The HI values of samples from the KQ section range from 510 to 639 mg HC/g TOC, with an average value of 571 mg HC/g TOC. In comparison, the HI values of samples from the DZ section are much lower, ranging from 43 to 148 mg HC/g TOC, with an average value of 82 mg HC/g TOC (Table 2). The modified van Krevelen diagram shows that the OM in samples from the KQ section is Type I kerogen, whereas the OM in samples from the DZ section is a mixture of Type III and IV kerogen (Figure 5).
The Tmax values of samples from the two sections are very close. The average Tmax values of the KQ section and DZ section are 437 °C and 445 °C, respectively, which translate to Ro values of 0.70% and 0.84%, 0.68% and 0.80%, and 0.84% and 1.00%, respectively, based on the empirical equations of Jarvie et al. [35], Mastalerz et al. [36] and Laughrey [37] (Table 2). The average calculated Ro values (0.70% and 0.68%) of samples from the KQ section based on the empirical equations of Jarvie et al. [35] and Mastalerz et al. [36] are very close to the measured Ro (0.70%). However, all the calculated Ro values of samples from the DZ section are higher than the measured Ro (Table 2).
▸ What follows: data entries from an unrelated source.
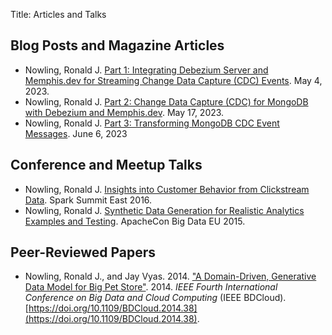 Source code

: Title: Articles and Talks

## Blog Posts and Magazine Articles

* Nowling, Ronald J. [Part 1: Integrating Debezium Server and Memphis.dev for Streaming Change Data Capture (CDC) Events](https://medium.com/memphis-dev/memphis-dev-part-1-integrating-debezium-server-and-memphis-dev-3fc91d420024). May 4, 2023.
* Nowling, Ronald J. [Part 2: Change Data Capture (CDC) for MongoDB with Debezium and Memphis.dev](https://medium.com/p/b7aa1ed81a2c). May 17, 2023.
* Nowling, Ronald J. [Part 3: Transforming MongoDB CDC Event Messages](https://medium.com/memphis-dev/memphis-dev-part-3-transforming-mongodb-cdc-event-messages-487faffa7fd5). June 6, 2023

## Conference and Meetup Talks

* Nowling, Ronald J. [Insights into Customer Behavior from Clickstream Data](https://www.slideshare.net/SparkSummit/insights-into-customer-behavior-from-clickstream-data-by-ronald-nowling). Spark Summit East 2016.
* Nowling, Ronald J. [Synthetic Data Generation for Realistic Analytics Examples and Testing](http://events17.linuxfoundation.org/sites/events/files/slides/BigPetStore%20ET%20Tech%20Talk%203.pdf). ApacheCon Big Data EU 2015.

## Peer-Reviewed Papers

* Nowling, Ronald J., and Jay Vyas. 2014. ["A Domain-Driven, Generative Data Model for Big Pet Store"](https://ieeexplore.ieee.org/abstract/document/7034765). 2014. _IEEE Fourth International Conference on Big Data and Cloud Computing_ (IEEE BDCloud). [https://doi.org/10.1109/BDCloud.2014.38](https://doi.org/10.1109/BDCloud.2014.38).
4.3. Organic Matter-Hosted Pores

OM-hosted pores were only observed in terrigenous OM, probably representing cellular pores in inertinite (Figure 6A,B). Pores in inertinite are mostly round (Figure 6). Other macerals such as AOM do not show pores in the studied Chang 7 Member shales (Figure 6C,D and Figure 7).

5. Discussion

5.1. Sedimentological Control on OM Content and Maceral Variation

OM accumulation in black shales is controlled by a combined effect of the terrigenous clastic supply, bottom-water redox conditions, and the paleo-productivity of the ocean surface, which applies to both marine and lacustrine shales [38,39,40,41]. OM-rich intervals generally occur near the maximum flooding surface within a sequence stratigraphic framework [38,39,40,41]. The Chang 7 Member black shales of the Yanchang Formation were deposited during maximum lake expansion [24,42,43]. Decreased clastic supply caused by lake transgression and oxygen deficiency of bottom waters resulted in the deposition of Chang 7 Member organic, rich black shales [24,42,44]. During deposition of the Chang 7 Member, the KQ section was located in a semi-deep to deep lake environment, whereas the DZ section was located in a prodelta to shallow lake environment [42,43]. The OM content of muddy sediments was diluted by terrigenous clastics in the DZ section, and there is a significant input of terrigenous OM, as evidenced by high vitrinite and inertinite content in the DZ section (Table 1). In comparison, the OM content in the KQ section is high (average TOC >20 wt.%) due to significantly reduced input of detrital components; lacustrine OM, such as alginite and AOM, dominates the OM composition.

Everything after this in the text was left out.